Novel ini mengangkat sebagian kecil kisah pilu warga Ahmadiyah yang memperjuangkan hak-haknya sebagai Warga Negara Indonesia. Hanya karena perbedaan pemahaman agama, mereka menjadi korban kekerasan dan diskriminasi. Pengarang berhasil mengangkat isu konflik agama ini ke dalam sebuah cerita yang apik, dan dikemas menyerupai sebuah dokumenter. Dimana dalam novel begitu tergambar tentang kronologis kasus pengusiran yang terjadi di Lombok, apa yang dirasakan oleh warga Ahmadi, dan bagaimana mereka tabah memperjuangkan hidup.

Selain itu, novel ini juga mengingatkan kita akan kondisi keberagamaan di Indonesia yang semakin hari semakin jauh dari harmoni dan toleransi. Sehari-hari kita banyak melihat benturan antar umat beragama, yang tidak selayaknya dijadikan cermin oleh kita. Bagi pembaca yang apik, novel ini bisa memukul kesadaran kita akan pentingnya kebe-ragam-an yang patut kita hormati dalam menjalankan keber-agama-an.

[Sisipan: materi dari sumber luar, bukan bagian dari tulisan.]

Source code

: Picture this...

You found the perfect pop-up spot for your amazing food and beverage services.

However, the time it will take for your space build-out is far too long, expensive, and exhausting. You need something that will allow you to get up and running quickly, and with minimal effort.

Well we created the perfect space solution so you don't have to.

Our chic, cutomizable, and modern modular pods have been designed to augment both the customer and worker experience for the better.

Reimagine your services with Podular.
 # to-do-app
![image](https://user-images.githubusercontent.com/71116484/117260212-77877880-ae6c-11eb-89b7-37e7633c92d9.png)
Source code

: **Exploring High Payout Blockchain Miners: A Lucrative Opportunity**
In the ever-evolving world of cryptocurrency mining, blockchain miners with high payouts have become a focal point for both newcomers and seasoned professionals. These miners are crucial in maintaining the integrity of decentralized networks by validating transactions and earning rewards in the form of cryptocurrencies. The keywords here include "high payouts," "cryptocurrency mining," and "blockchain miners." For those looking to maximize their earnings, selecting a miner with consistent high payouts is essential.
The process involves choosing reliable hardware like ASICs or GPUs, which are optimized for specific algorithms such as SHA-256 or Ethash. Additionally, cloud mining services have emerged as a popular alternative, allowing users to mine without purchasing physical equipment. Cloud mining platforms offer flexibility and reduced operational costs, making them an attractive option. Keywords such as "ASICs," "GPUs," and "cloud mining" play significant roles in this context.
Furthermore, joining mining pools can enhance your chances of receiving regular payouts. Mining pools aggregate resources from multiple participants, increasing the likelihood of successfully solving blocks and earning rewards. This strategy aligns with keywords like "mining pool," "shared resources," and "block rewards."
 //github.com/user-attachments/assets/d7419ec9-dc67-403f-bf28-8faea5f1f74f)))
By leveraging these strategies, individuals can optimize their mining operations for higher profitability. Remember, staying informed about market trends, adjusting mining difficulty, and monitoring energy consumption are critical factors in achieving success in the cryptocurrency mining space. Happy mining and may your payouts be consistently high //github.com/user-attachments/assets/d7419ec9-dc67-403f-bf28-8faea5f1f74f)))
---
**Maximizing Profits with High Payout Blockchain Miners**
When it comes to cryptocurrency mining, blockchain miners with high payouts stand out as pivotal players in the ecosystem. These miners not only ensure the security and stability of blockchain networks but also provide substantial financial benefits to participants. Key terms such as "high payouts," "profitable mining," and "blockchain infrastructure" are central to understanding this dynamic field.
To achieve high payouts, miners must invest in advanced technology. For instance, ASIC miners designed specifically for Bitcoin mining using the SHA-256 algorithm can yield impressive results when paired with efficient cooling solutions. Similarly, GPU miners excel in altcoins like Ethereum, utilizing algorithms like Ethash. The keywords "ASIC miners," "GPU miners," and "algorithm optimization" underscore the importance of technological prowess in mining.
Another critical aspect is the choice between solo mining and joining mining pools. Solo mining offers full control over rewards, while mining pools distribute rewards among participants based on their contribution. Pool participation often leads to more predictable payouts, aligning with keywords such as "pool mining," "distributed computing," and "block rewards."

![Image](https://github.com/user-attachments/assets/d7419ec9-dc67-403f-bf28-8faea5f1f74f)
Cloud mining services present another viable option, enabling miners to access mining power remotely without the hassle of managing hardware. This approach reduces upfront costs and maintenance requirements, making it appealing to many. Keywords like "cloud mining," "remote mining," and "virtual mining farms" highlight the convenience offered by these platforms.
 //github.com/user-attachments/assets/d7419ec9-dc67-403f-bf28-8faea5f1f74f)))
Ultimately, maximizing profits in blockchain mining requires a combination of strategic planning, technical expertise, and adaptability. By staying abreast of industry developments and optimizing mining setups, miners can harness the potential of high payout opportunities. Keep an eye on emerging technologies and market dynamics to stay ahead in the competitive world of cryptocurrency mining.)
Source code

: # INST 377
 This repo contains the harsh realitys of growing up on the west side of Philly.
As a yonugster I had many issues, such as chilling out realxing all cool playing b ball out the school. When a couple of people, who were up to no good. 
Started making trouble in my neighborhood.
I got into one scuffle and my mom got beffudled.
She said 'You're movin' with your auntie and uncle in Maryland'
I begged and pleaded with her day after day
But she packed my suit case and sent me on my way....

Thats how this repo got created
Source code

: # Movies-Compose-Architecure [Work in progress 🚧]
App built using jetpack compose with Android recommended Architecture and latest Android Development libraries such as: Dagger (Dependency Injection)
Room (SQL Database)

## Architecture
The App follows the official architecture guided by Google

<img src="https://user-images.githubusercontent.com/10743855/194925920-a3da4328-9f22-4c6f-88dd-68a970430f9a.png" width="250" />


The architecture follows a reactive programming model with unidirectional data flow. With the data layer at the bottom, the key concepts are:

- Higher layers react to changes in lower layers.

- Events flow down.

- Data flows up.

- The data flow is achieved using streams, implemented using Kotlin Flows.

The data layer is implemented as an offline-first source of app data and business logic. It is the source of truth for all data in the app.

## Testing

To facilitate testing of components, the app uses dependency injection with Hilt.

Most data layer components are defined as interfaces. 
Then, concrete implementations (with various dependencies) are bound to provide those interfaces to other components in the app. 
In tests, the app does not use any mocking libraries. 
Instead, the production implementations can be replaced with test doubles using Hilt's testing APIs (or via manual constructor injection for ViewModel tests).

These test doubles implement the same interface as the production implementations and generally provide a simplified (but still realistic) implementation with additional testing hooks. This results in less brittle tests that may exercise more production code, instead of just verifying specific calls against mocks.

Sejak awal kemunculannya, “Maryam” telah menarik perhatian di kalangan pecinta buku hingga akhirnya bisa memenangkan Anugerah Sastra Khatulistiwa 2012. Bahkan ketika mengumumkan pemenangnya, ketua dewan juri, Hilmar Farid mengatakan, para juri tak ragu untuk memilih “Maryam”, karena telah berhasil mengangkat masalah kekerasan terhadap pengikut Ahmadiyah dari hiruk-pikuk berita media dan kontroversi di sekitarnya ke tingkatan yang lebih jauh.

“Ia menjadi kritik terhadap penindasan yang dilakukan pihak yang kuat terhadap yang lemah atas nama agama,” ujarnya.

Okky Madasari usai menerima penghargaan mengungkapkan, kemenangan novelnya merupakan dukungan bagi kaum minoritas yang disuarakannya. “Ini bukan sebatas untuk jemaah Ahmadiyah, tapi kemenangan ini mudah-mudahan bisa semakin meluaskan keberpihakan bagi orang-orang yang tertindas,” harap Okky.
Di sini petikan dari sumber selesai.